=== EXERCISE OBJECTIVE ===
Using the records below, give the number of lines where the string "Scalability" shows up. Add nothing to it.

(Beginning of INPUT FOR THIS TASK)

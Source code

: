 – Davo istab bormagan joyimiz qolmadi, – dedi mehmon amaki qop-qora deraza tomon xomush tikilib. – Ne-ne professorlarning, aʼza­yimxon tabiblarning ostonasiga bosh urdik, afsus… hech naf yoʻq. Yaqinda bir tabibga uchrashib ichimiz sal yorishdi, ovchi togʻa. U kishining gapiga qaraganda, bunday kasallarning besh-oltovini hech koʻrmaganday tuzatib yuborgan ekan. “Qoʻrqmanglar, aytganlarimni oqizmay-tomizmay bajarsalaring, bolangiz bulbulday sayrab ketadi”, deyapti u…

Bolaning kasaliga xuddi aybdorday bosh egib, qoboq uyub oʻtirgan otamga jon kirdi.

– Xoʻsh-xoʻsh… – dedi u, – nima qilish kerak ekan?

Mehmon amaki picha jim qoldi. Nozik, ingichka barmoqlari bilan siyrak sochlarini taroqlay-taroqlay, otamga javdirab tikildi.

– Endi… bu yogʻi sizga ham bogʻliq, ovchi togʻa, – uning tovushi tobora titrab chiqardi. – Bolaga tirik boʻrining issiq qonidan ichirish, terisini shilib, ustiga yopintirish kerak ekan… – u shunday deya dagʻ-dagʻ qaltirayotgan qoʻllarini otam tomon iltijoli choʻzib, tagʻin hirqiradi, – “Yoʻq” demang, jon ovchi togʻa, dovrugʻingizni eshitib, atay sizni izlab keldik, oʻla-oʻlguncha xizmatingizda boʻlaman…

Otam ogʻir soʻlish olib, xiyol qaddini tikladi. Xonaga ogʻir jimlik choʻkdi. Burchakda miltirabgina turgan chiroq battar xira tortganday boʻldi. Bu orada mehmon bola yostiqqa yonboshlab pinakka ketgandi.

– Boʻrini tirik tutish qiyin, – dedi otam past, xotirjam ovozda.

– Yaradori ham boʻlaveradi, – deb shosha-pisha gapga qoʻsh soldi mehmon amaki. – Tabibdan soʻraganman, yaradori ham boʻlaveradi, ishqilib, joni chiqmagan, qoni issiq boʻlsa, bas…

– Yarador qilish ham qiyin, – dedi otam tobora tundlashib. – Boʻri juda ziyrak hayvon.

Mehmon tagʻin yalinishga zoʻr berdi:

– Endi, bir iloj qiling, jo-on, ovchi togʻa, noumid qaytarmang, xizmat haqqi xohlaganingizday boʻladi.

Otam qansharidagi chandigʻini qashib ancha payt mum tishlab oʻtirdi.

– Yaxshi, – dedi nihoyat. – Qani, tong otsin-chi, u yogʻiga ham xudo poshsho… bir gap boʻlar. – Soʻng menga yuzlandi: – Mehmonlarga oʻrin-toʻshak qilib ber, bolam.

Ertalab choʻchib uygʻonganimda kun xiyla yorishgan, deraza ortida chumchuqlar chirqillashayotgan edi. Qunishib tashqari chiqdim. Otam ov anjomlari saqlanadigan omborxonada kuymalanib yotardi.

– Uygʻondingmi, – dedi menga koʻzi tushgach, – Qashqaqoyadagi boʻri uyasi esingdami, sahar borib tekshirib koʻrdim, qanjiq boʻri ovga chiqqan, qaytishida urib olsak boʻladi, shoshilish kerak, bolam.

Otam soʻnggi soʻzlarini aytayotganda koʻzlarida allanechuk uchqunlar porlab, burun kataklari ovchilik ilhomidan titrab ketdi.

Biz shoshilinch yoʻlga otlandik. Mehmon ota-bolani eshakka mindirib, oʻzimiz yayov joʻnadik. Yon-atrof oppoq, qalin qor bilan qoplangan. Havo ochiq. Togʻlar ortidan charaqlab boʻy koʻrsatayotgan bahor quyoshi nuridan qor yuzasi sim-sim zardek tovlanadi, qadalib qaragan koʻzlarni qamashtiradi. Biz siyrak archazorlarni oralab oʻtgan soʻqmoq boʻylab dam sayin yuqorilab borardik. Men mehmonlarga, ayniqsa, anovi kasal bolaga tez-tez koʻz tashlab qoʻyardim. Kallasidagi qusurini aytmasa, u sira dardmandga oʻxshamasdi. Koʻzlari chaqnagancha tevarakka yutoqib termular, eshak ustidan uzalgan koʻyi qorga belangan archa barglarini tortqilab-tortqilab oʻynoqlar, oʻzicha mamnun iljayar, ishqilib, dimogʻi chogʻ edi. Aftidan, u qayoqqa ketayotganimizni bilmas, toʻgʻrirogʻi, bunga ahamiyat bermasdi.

(End of INPUT FOR THIS TASK)
(Beginning of INPUT FOR THIS TASK)

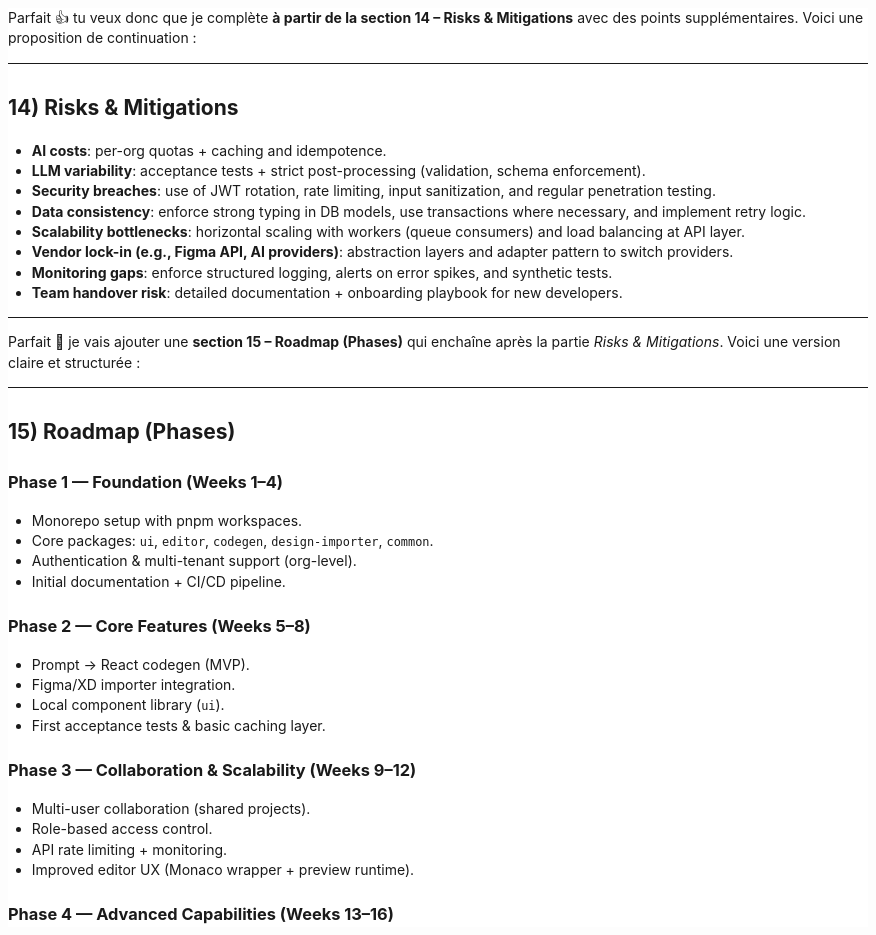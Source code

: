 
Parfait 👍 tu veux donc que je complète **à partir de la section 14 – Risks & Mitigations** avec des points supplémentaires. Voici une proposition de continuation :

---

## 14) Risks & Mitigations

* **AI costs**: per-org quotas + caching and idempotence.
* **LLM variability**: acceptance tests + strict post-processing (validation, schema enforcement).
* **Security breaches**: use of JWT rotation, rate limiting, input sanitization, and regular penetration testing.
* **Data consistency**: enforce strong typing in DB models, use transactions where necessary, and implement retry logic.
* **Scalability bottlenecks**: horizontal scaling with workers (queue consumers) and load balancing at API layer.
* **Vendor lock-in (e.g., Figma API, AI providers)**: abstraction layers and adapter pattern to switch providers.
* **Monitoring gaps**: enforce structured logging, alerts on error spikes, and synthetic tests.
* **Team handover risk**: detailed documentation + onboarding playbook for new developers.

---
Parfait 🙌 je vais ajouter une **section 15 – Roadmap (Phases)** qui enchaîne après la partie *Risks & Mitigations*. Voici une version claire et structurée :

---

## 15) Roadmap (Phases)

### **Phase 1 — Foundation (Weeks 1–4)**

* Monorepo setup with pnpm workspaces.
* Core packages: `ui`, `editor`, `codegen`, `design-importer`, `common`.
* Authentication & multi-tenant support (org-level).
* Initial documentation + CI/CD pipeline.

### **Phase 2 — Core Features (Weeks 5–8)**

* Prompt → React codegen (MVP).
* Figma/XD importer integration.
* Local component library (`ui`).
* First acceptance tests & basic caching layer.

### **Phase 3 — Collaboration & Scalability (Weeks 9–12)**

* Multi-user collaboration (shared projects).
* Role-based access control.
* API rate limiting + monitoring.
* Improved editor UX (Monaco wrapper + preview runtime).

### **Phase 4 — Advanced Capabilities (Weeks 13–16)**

(End of INPUT FOR THIS TASK)

=== REPLY TO THE EXERCISE ===
2